##### GIVEN ENTRIES #####

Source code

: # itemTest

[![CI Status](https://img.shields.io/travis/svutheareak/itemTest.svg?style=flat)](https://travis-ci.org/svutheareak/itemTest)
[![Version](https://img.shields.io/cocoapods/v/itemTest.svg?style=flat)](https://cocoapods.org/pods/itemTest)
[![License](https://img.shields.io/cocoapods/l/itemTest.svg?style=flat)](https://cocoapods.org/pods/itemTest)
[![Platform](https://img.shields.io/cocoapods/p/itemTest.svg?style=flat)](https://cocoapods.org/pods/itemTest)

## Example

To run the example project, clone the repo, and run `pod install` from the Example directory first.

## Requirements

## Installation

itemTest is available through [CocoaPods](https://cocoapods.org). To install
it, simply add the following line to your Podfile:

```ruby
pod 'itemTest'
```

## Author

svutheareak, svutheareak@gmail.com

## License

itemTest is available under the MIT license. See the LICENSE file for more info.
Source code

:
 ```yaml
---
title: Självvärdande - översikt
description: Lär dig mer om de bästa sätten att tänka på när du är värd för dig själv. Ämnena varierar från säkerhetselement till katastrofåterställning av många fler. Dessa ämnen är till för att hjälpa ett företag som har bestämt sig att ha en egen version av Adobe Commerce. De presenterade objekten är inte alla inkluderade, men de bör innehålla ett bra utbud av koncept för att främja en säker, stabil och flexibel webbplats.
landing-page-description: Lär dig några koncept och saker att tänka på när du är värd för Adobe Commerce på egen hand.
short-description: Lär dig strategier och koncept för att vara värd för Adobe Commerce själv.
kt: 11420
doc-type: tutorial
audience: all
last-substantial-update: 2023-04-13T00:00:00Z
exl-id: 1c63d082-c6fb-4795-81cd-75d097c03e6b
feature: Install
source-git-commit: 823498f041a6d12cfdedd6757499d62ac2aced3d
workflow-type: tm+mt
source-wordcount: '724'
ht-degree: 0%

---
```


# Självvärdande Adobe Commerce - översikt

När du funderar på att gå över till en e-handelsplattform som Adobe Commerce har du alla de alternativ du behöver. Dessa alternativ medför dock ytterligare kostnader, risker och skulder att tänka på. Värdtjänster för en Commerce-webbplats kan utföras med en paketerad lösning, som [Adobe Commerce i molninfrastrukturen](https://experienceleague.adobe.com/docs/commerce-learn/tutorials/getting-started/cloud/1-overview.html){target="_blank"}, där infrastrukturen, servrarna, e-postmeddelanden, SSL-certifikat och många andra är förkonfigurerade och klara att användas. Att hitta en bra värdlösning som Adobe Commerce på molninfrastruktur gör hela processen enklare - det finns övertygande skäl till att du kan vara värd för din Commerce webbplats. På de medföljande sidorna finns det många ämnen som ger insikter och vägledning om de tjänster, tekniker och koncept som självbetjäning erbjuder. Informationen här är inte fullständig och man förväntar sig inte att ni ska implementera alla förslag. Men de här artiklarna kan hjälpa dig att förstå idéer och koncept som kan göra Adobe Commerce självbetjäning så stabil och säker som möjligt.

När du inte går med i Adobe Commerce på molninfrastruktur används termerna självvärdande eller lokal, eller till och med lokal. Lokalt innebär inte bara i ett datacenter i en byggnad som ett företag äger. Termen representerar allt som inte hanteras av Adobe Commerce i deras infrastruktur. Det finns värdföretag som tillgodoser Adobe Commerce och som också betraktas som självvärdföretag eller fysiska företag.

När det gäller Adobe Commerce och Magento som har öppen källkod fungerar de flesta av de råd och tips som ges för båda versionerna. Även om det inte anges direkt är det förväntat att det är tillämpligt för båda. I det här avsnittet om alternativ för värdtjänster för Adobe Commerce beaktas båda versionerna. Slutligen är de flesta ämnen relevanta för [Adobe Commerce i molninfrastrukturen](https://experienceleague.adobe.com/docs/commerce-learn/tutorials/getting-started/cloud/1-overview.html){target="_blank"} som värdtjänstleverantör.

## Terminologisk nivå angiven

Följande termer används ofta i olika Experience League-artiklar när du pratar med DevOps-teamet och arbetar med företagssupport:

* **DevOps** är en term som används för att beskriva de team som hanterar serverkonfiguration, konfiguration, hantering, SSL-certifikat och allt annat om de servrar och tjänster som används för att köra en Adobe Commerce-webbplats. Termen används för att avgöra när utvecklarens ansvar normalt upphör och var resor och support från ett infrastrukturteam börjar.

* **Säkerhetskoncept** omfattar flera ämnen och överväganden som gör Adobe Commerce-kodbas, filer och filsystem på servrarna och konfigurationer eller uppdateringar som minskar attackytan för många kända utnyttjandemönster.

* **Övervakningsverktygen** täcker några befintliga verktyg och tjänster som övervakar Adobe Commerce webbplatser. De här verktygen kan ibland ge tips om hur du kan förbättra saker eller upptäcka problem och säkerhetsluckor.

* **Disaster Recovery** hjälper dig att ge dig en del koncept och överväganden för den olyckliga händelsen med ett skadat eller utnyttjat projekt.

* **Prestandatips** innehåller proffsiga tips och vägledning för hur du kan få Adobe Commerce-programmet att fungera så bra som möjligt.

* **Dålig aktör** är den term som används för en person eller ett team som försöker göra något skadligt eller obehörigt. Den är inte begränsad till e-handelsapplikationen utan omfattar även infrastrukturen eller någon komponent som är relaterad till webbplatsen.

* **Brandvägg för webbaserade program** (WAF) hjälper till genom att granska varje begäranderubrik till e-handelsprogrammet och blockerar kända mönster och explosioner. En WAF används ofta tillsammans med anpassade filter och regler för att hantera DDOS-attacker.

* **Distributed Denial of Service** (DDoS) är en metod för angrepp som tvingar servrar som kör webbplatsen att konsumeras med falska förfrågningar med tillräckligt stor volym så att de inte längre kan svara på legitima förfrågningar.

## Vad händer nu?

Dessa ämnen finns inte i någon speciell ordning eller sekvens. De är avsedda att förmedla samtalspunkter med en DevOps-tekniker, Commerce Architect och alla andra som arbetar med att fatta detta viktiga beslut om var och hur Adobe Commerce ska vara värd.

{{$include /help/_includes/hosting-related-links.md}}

#####

For the word "svutheareak", say how many lines of the listing include it; give nothing but the number.

2